*** Input material Section Begins ***
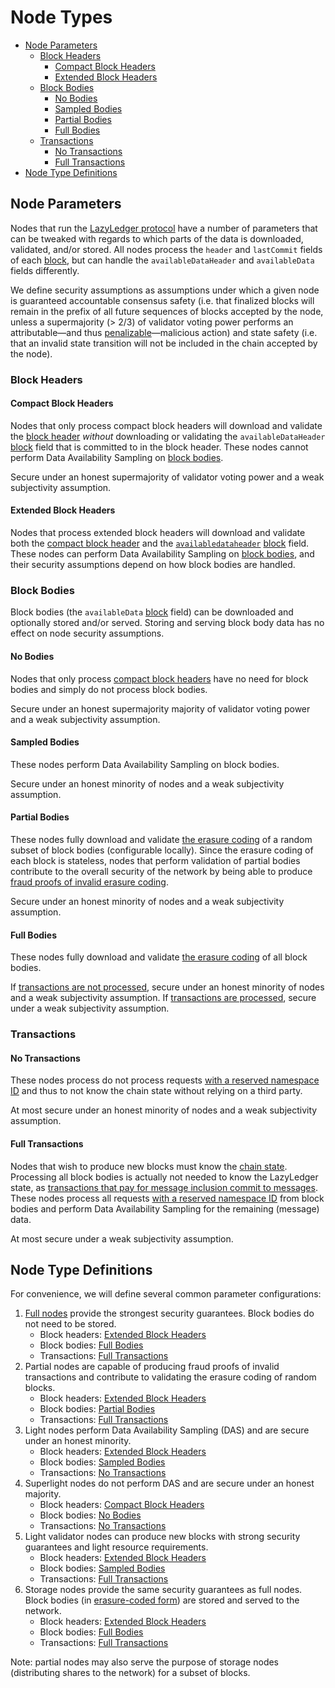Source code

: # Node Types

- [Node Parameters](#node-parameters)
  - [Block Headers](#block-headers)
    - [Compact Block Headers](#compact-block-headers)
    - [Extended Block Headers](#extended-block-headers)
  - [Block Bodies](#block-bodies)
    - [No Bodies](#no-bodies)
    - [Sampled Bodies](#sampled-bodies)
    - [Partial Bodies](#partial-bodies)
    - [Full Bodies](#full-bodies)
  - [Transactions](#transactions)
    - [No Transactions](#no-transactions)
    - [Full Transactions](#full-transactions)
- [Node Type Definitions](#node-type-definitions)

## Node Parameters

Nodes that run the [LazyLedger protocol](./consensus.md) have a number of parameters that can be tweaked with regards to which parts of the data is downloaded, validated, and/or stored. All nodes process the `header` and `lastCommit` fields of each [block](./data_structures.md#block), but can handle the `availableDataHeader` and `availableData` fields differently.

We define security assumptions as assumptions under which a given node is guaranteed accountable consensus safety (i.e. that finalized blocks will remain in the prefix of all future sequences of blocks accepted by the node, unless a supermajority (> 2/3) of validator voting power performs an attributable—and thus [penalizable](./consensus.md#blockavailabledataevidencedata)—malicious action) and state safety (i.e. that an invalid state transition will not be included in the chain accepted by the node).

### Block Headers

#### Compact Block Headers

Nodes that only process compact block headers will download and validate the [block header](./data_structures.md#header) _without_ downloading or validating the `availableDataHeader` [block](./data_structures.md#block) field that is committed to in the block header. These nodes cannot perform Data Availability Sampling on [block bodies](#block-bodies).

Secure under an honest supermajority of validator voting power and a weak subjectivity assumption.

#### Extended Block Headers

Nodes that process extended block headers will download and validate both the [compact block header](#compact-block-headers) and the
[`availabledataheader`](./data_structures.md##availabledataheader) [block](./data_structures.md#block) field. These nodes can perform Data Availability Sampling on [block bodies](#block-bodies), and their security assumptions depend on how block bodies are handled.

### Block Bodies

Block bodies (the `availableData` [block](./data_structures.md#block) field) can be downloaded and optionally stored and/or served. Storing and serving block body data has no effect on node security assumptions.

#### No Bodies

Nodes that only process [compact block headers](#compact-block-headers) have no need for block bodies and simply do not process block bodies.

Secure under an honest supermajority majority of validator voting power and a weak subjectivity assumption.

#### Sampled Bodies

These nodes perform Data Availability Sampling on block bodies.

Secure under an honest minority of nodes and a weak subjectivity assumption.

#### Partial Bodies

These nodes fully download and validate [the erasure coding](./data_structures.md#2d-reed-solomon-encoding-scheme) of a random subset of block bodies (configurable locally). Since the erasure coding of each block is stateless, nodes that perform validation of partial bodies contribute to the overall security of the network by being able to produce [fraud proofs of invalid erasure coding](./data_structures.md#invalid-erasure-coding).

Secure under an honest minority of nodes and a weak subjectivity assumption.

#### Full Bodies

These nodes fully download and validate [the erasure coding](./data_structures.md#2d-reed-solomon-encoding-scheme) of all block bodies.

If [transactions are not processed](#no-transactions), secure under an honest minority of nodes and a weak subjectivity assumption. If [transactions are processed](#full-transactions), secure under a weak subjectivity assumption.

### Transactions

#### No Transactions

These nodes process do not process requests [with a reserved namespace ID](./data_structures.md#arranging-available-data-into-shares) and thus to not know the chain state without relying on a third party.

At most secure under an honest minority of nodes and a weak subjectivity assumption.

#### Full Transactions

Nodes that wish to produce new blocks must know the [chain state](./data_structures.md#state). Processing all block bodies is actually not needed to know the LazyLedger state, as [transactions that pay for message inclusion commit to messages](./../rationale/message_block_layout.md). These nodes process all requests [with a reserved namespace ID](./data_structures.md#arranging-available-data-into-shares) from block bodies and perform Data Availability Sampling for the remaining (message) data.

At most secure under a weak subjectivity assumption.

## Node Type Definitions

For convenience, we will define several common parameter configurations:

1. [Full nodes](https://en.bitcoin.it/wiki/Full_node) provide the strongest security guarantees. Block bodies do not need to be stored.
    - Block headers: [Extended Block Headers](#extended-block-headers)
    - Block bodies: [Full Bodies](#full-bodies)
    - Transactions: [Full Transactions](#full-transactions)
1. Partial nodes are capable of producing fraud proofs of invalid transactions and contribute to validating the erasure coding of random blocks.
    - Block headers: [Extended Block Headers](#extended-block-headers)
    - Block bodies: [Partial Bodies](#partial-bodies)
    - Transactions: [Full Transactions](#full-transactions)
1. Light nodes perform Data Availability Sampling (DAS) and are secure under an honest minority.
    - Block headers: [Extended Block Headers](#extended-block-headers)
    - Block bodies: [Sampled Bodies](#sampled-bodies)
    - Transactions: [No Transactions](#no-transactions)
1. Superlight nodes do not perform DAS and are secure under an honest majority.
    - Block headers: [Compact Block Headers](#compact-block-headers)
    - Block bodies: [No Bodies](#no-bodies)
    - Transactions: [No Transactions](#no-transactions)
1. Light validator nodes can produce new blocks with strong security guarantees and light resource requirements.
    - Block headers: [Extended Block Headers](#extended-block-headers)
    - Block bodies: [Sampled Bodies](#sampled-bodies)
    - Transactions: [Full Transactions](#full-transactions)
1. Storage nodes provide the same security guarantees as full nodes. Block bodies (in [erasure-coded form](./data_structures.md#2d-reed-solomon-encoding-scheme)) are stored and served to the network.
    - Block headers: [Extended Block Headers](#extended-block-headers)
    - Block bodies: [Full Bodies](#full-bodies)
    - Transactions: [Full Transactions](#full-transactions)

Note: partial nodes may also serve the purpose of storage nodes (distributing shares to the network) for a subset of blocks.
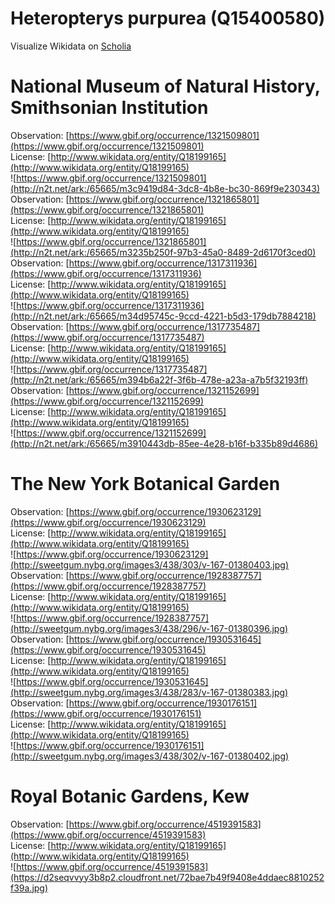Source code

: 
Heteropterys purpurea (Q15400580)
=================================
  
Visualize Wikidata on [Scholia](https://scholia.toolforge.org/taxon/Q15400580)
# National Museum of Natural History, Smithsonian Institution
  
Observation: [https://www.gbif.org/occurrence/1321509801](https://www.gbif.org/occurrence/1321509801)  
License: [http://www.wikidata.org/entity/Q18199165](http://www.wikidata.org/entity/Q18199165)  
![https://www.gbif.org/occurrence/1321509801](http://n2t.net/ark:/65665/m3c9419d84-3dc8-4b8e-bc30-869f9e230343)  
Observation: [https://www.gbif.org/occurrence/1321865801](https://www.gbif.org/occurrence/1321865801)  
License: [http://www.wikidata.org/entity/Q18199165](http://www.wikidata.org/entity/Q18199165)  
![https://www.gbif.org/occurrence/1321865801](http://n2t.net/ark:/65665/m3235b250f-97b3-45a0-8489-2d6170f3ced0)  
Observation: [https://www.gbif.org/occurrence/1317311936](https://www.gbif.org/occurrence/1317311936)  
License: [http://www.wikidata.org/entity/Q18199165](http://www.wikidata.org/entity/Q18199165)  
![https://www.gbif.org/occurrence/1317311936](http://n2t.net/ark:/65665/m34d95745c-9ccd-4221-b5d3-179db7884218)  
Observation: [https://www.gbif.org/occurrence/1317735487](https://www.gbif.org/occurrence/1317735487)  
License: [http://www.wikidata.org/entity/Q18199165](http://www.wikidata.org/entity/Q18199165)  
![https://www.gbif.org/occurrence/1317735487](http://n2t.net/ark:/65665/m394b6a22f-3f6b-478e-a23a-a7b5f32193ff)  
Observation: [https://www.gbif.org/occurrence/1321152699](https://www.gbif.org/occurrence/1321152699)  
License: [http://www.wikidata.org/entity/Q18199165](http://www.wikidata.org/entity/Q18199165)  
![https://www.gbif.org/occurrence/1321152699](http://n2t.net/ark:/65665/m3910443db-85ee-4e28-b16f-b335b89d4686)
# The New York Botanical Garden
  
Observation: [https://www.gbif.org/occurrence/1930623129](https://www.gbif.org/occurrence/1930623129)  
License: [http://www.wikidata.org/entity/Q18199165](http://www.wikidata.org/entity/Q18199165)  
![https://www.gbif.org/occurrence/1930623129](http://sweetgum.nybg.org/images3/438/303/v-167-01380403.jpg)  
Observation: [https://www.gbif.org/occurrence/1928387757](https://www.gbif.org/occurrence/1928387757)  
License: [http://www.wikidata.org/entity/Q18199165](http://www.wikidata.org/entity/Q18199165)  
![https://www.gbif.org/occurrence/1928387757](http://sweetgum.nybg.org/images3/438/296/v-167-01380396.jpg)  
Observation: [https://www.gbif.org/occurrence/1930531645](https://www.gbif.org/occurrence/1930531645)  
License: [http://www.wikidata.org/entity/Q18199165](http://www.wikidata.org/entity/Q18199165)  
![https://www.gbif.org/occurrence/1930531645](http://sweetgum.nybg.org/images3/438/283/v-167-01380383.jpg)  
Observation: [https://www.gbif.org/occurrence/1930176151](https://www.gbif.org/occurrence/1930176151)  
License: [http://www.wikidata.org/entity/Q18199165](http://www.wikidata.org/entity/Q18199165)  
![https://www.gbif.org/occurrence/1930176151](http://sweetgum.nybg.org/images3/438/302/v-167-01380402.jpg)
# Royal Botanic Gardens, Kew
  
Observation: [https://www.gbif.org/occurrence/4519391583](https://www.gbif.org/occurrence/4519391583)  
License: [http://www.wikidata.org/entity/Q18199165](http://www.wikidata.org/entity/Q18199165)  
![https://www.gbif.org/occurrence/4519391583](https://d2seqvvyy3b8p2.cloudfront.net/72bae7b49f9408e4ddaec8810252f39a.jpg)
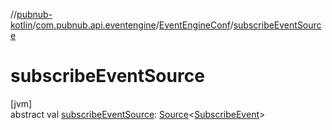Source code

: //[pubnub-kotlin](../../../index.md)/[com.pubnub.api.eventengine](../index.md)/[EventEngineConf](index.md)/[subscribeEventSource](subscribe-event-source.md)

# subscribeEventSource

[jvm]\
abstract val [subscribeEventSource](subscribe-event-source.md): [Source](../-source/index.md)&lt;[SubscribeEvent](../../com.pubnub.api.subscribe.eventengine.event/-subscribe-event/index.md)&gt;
*** Input material Section Ends ***
- [Problem requirements]: Within the data above, the lines from the one with "#### Extended Block Headers" to the one with "Nodes that process" must be repeated exactly; no other line belongs in the answer.

- [Expected answer]:
#### Extended Block Headers

Nodes that process extended block headers will download and validate both the [compact block header](#compact-block-headers) and the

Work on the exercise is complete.